**Data for this exercise**
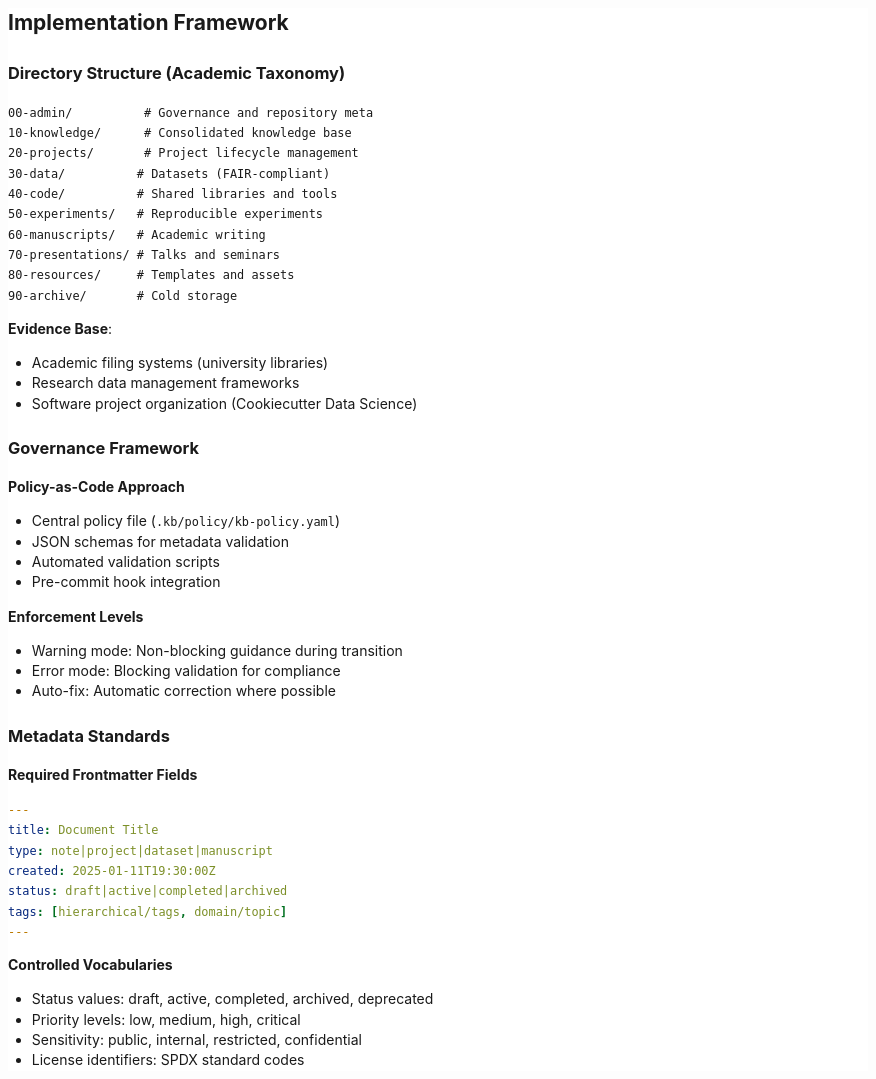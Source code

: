 ## Implementation Framework

### Directory Structure (Academic Taxonomy)

```
00-admin/          # Governance and repository meta
10-knowledge/      # Consolidated knowledge base
20-projects/       # Project lifecycle management  
30-data/          # Datasets (FAIR-compliant)
40-code/          # Shared libraries and tools
50-experiments/   # Reproducible experiments
60-manuscripts/   # Academic writing
70-presentations/ # Talks and seminars
80-resources/     # Templates and assets
90-archive/       # Cold storage
```

**Evidence Base**:

- Academic filing systems (university libraries)
- Research data management frameworks
- Software project organization (Cookiecutter Data Science)

### Governance Framework

**Policy-as-Code Approach**

- Central policy file (`.kb/policy/kb-policy.yaml`)
- JSON schemas for metadata validation
- Automated validation scripts
- Pre-commit hook integration

**Enforcement Levels**

- Warning mode: Non-blocking guidance during transition
- Error mode: Blocking validation for compliance
- Auto-fix: Automatic correction where possible

### Metadata Standards

**Required Frontmatter Fields**

```yaml
---
title: Document Title
type: note|project|dataset|manuscript
created: 2025-01-11T19:30:00Z
status: draft|active|completed|archived
tags: [hierarchical/tags, domain/topic]
---
```

**Controlled Vocabularies**

- Status values: draft, active, completed, archived, deprecated
- Priority levels: low, medium, high, critical
- Sensitivity: public, internal, restricted, confidential
- License identifiers: SPDX standard codes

**About this task**
Wherever the string "active" appears in a line of the records above, copy that line.

**Written solution**
status: draft|active|completed|archived
- Status values: draft, active, completed, archived, deprecated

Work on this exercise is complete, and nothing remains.